Writer (Book, Music and Lyrics): Richard O’Brien
Director: Christopher Luscombe
Reviewer: Ruth Jepson
There’s a light, over at the Leeds Grand Theatre place, and it’s a spotlight on the original drag comedy musical extravaganza The Rocky Horror Show. Now in its 46th year surely there isn’t a person on planet Earth who hasn’t yet thrown on a pair of fishnets, headed up to Frank’s laboratory and done the Time Warp? Judging by the opening night audience in Leeds there isn’t! Dressed to the nines and shouting in all the right places, Yorkshire certainly knows how to give The Rocky Horror Show a grand old welcome back.
This tour sees James Darch and Strictly Come Dancing star Joanne Clifton step into the high heels of Brad and Janet, whose motoring mishap finds them stranded at an old castle inhabited by Dr Frank N Furter (Duncan James, former singer from 90s boy band Blue), and his servants Riff Raff, Magenta and Columbia (Andrew Ahern, Kristian Lavercombe, Laura Harrison and Miracle Chance). Their innocence is rapidly stripped away via a night of sexual exploration and shenanigans, prompted by Frank’s creation of the perfect man, the titular Rocky (Callum Evans).
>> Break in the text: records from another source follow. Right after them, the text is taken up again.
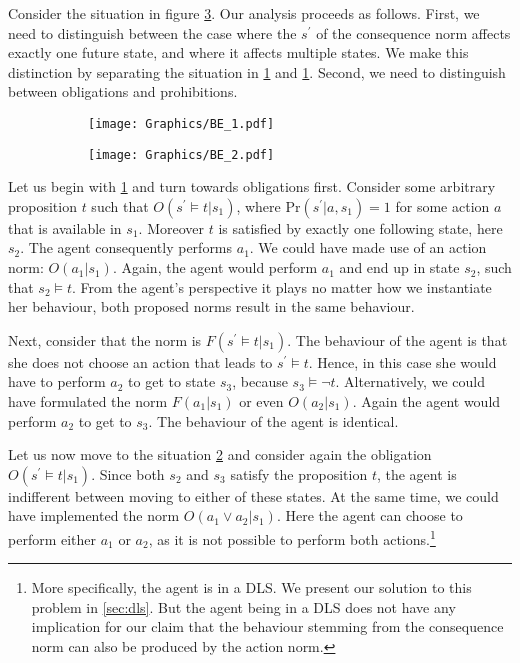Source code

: Consider the situation in figure \ref{fig:behaviouralequivalence}. Our analysis proceeds as follows. First, we need to distinguish between the case where the $s^{\prime}$ of the consequence norm affects exactly one future state, and where it affects multiple states. We make this distinction by separating the situation in \ref{fig:BE_1} and \ref{fig:BE_1}. Second, we need to distinguish between obligations and prohibitions.

\begin{figure}[h!]
    \centering
    \begin{subfigure}[]{0.3\textwidth}
        \texttt{[image: Graphics/BE\_1.pdf]}
        \caption{}
        \label{fig:BE_1}
    \end{subfigure}
    \qquad %
    \begin{subfigure}[]{0.3\textwidth}
        \texttt{[image: Graphics/BE\_2.pdf]}
        \caption{}
        \label{fig:BE_2}
    \end{subfigure}
    \caption{}
    \label{fig:behaviouralequivalence}
\end{figure}  

Let us begin with \ref{fig:BE_1} and turn towards obligations first. Consider some arbitrary proposition $t$ such that $O(s^{\prime} \vDash t | s_1)$, where Pr$(s^{\prime}| a, s_1) = 1$ for some action $a$ that is available in $s_1$. Moreover $t$ is satisfied by exactly one following state, here $s_2$. The agent consequently performs $a_1$. We could have made use of an action norm: $O( a_1 | s_1)$. Again, the agent would perform $a_1$ and end up in state $s_2$, such that $s_2 \vDash t$. From the agent's perspective it plays no matter how we instantiate her behaviour, both proposed norms result in the same behaviour. 

Next, consider that the norm is $F(s^{\prime} \vDash t | s_1)$. The behaviour of the agent is that she does not choose an action that leads to $s^{\prime} \vDash t$. Hence, in this case she would have to perform $a_2$ to get to state $s_3$, because $s_3 \vDash \neg t$. Alternatively, we could have formulated the norm $F(a_1 | s_1)$ or even $O(a_2 | s_1)$. Again the agent would perform $a_2$ to get to $s_3$. The behaviour of the agent is identical.

Let us now move to the situation \ref{fig:BE_2} and consider again the obligation $O(s^{\prime} \vDash t | s_1)$. Since both $s_2$ and $s_3$ satisfy the proposition $t$, the agent is indifferent between moving to either of these states. At the same time, we could have implemented the norm $O(a_1 \vee a_2 | s_1)$. Here the agent can choose to perform either $a_1$ or $a_2$, as it is not possible to perform both actions.\footnote{More specifically, the agent is in a DLS. We present our solution to this problem in \ref{sec:dls}. But the agent being in a DLS does not have any implication for our claim that the behaviour stemming from the consequence norm can also be produced by the action norm.}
Clifton gives a spot-on performance as Janet, playing good girl gone bad with just enough cheese to play for laughs but also have the audience eating out of the palm of her hand. Shame she didn’t pass any tips to Chance whose spends the entire show offputtingly mugging and overacting like she is doing the local am-dram Panto. The absolute show-stealer, however, is Kristian Lavercombe, whose delightful campiness and whip-smart comebacks are an absolute hit with the (at times) rather ruthless audience. James is less successful as the third member of the star name triad. He is an amazing singer (his I’m Going Home is excellent), and a surprisingly good dancer, but his choice to try to butch up Frank doesn’t always land, and his acting sometimes ends up being rather a let-down.
Despite a few unsatisfying acting choices however, the production as a whole is a thoroughly enjoyable pastiche of the 70s Sci-Fi B Movie genre. The audience loved joining in, are in near-constant laughter, and can’t wait to get up and dance along. The cast are clearly enjoying themselves and are excellent at handling the call outs. Finally, the whole production is a visual masterpiece, from the much-loved erotic costuming designed by Sue Blane to the simple yet effective set by Hugh Durrant and laser filled lighting design by Nick Richings (especially the final shot of Punt during Superheroes, which is breathtakingly beautiful and atmospheric). It is definitely worth heading to Leeds and giving yourself over to absolute pleasure.